Field of Study: Mass Communication Studies
Programs in mass communication studies teach people how to evaluate the media. Students learn the history and cultural effects on society of newspapers, television, and other media. They study critical thinking and learn to think in visual terms.
If you want to tell someone a secret, you whisper in that person's ear. But how would you tell vast numbers of people some information? Would you shout it at the top of your lungs? Probably not. You probably would turn to one or more forms of mass communication, which include newspapers, magazines, TV, and radio. Using these to distribute information is far more efficient than shouting.

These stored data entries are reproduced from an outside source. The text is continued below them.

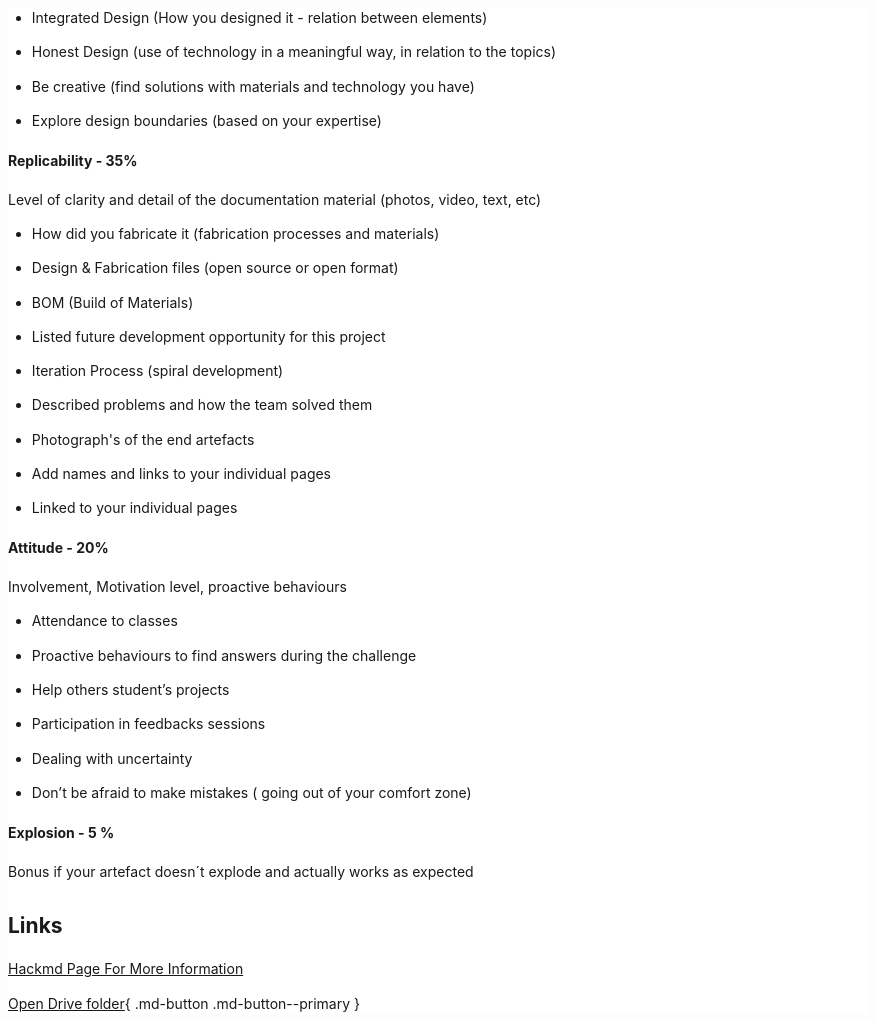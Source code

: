- Integrated Design (How you designed it - relation between elements)

- Honest Design (use of technology in a meaningful way, in relation to the topics)

- Be creative (find solutions with materials and technology you have)

- Explore design boundaries (based on your expertise)

#### Replicability - 35%

Level of clarity and detail of the documentation material (photos, video, text, etc)

- How did you fabricate it (fabrication processes and materials)

- Design & Fabrication files (open source or open format)

- BOM (Build of Materials)

- Listed future development opportunity for this project

- Iteration Process (spiral development)

- Described problems and how the team solved them

- Photograph's of the end artefacts

- Add names and links to your individual pages

- Linked to your individual pages

#### Attitude - 20%

Involvement, Motivation level, proactive behaviours

- Attendance to classes

- Proactive behaviours to find answers during the challenge

- Help others student’s projects

- Participation in feedbacks sessions

- Dealing with uncertainty

- Don’t be afraid to make mistakes ( going out of your comfort zone)

#### Explosion - 5 %

Bonus if your artefact doesn´t explode and actually works as expected



## Links
[Hackmd Page For More Information](https://hackmd.io/@fablabbcn/HJVq7KE_s/edit)

<iframe src="https://drive.google.com/embeddedfolderview?id=1ChV9K7ZzacBq-3z7ZDxCqPcpuaFwOoG8" style="width:100%; height:100%; border:0;"></iframe>

[Open Drive folder](https://drive.google.com/drive/folders/1ChV9K7ZzacBq-3z7ZDxCqPcpuaFwOoG8){ .md-button .md-button--primary }
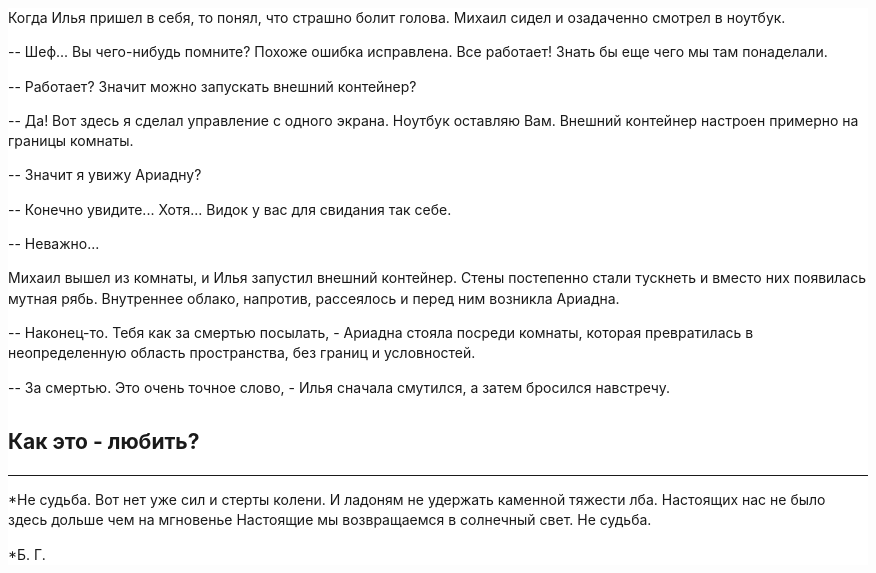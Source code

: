 Когда Илья пришел в себя, то понял, что страшно болит голова. Михаил сидел и озадаченно смотрел в ноутбук.

-- Шеф... Вы чего-нибудь помните? Похоже ошибка исправлена. Все работает! Знать бы еще чего мы там понаделали.

-- Работает? Значит можно запускать внешний контейнер?

-- Да! Вот здесь я сделал управление с одного экрана. Ноутбук оставляю Вам. Внешний контейнер настроен примерно на границы комнаты.

-- Значит я увижу Ариадну?

-- Конечно увидите... Хотя... Видок у вас для свидания так себе.

-- Неважно...

Михаил вышел из комнаты, и  Илья запустил внешний контейнер. Стены постепенно стали тускнеть и вместо них появилась мутная рябь. Внутреннее облако, напротив, рассеялось и перед ним возникла Ариадна.

-- Наконец-то. Тебя как за смертью посылать, - Ариадна стояла посреди комнаты, которая превратилась в неопределенную область пространства, без границ и условностей.

-- За смертью. Это очень точное слово, - Илья сначала смутился, а затем бросился навстречу.

## Как это - любить?

***

*Не судьба. Вот нет уже сил и стерты колени.
И ладоням не удержать каменной тяжести лба.
Настоящих нас не было здесь дольше чем на мгновенье
Настоящие мы возвращаемся в солнечный свет. Не судьба.

*Б. Г.
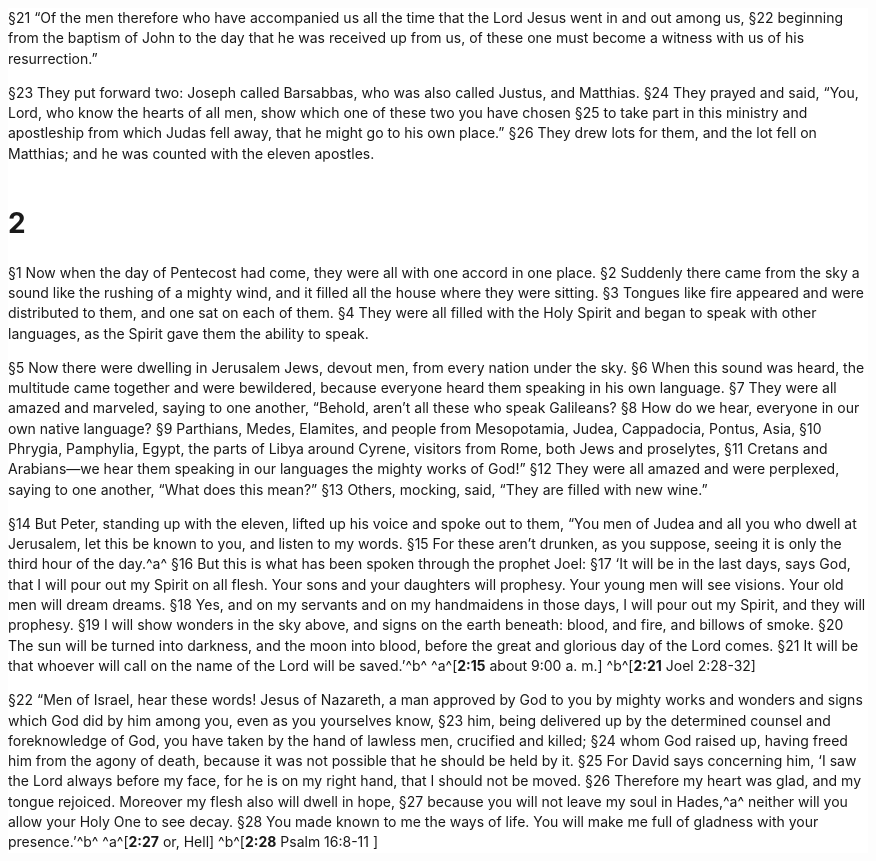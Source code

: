 §21 “Of the men therefore who have accompanied us all the time that the Lord Jesus went in and out among us, 
§22 beginning from the baptism of John to the day that he was received up from us, of these one must become a witness with us of his resurrection.” 

§23 They put forward two: Joseph called Barsabbas, who was also called Justus, and Matthias. 
§24 They prayed and said, “You, Lord, who know the hearts of all men, show which one of these two you have chosen 
§25 to take part in this ministry and apostleship from which Judas fell away, that he might go to his own place.” 
§26 They drew lots for them, and the lot fell on Matthias; and he was counted with the eleven apostles. 

# 2 
§1 Now when the day of Pentecost had come, they were all with one accord in one place. 
§2 Suddenly there came from the sky a sound like the rushing of a mighty wind, and it filled all the house where they were sitting. 
§3 Tongues like fire appeared and were distributed to them, and one sat on each of them. 
§4 They were all filled with the Holy Spirit and began to speak with other languages, as the Spirit gave them the ability to speak. 

§5 Now there were dwelling in Jerusalem Jews, devout men, from every nation under the sky. 
§6 When this sound was heard, the multitude came together and were bewildered, because everyone heard them speaking in his own language. 
§7 They were all amazed and marveled, saying to one another, “Behold, aren’t all these who speak Galileans? 
§8 How do we hear, everyone in our own native language? 
§9 Parthians, Medes, Elamites, and people from Mesopotamia, Judea, Cappadocia, Pontus, Asia, 
§10 Phrygia, Pamphylia, Egypt, the parts of Libya around Cyrene, visitors from Rome, both Jews and proselytes, 
§11 Cretans and Arabians—we hear them speaking in our languages the mighty works of God!” 
§12 They were all amazed and were perplexed, saying to one another, “What does this mean?” 
§13 Others, mocking, said, “They are filled with new wine.” 

§14 But Peter, standing up with the eleven, lifted up his voice and spoke out to them, “You men of Judea and all you who dwell at Jerusalem, let this be known to you, and listen to my words. 
§15 For these aren’t drunken, as you suppose, seeing it is only the third hour of the day.^a^ 
§16 But this is what has been spoken through the prophet Joel: 
§17 ‘It will be in the last days, says God, that I will pour out my Spirit on all flesh. Your sons and your daughters will prophesy. Your young men will see visions. Your old men will dream dreams. 
§18 Yes, and on my servants and on my handmaidens in those days, I will pour out my Spirit, and they will prophesy. 
§19 I will show wonders in the sky above, and signs on the earth beneath: blood, and fire, and billows of smoke. 
§20 The sun will be turned into darkness, and the moon into blood, before the great and glorious day of the Lord comes. 
§21 It will be that whoever will call on the name of the Lord will be saved.’^b^ 
^a^[**2:15** about 9:00 a. m.] ^b^[**2:21** Joel 2:28-32]

§22 “Men of Israel, hear these words! Jesus of Nazareth, a man approved by God to you by mighty works and wonders and signs which God did by him among you, even as you yourselves know, 
§23 him, being delivered up by the determined counsel and foreknowledge of God, you have taken by the hand of lawless men, crucified and killed; 
§24 whom God raised up, having freed him from the agony of death, because it was not possible that he should be held by it. 
§25 For David says concerning him, ‘I saw the Lord always before my face, for he is on my right hand, that I should not be moved. 
§26 Therefore my heart was glad, and my tongue rejoiced. Moreover my flesh also will dwell in hope, 
§27 because you will not leave my soul in Hades,^a^ neither will you allow your Holy One to see decay. 
§28 You made known to me the ways of life. You will make me full of gladness with your presence.’^b^ 
^a^[**2:27** or, Hell] ^b^[**2:28** Psalm 16:8-11 ]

In mass communication, your challenge as a writer and speaker is to deliver information to as many people as possible. To do so requires that you rely on words and phrases that have common meanings for many different people. It is necessary to know your audience and choose a style of communication that is compatible for your readers or listeners.
Mass communication on a global scale is a cultural phenomenon with a relatively brief history. Even so, the techniques of speaking to mass audiences are as old as chieftains and kings. Because mass communication has become much more multicultural, the challenge to find a common ground in ideas and language has changed also.
In mass communications programs, you study different communication theories that try to explain how people listen, understand, and think about what others say to them. Depending on the program, you can focus your studies on journalism, advertising, public relations, or even radio and TV broadcasting. Some mass communications programs focus more on the effect of mass media on society, and its role in today's world.
Course work can also include semantics, nonverbal communication, and group dynamics. In addition, you can study how different people, including men and women and people from different racial and ethnic backgrounds, communicate differently and similarly. Overall, mass communications programs teach you skills in critical thinking and analysis, writing, and public speaking.
Many colleges and universities offer bachelor's, master's, and doctoral degrees in mass communications. Most two-year colleges offer the first two years in journalism or mass communications. Students can often transfer these credits to a four-year school. Master's degrees typically take five or six years of full-time study after high school. Doctoral degree programs typically take three to five years after the master's degree. Most people with graduate degrees become professors.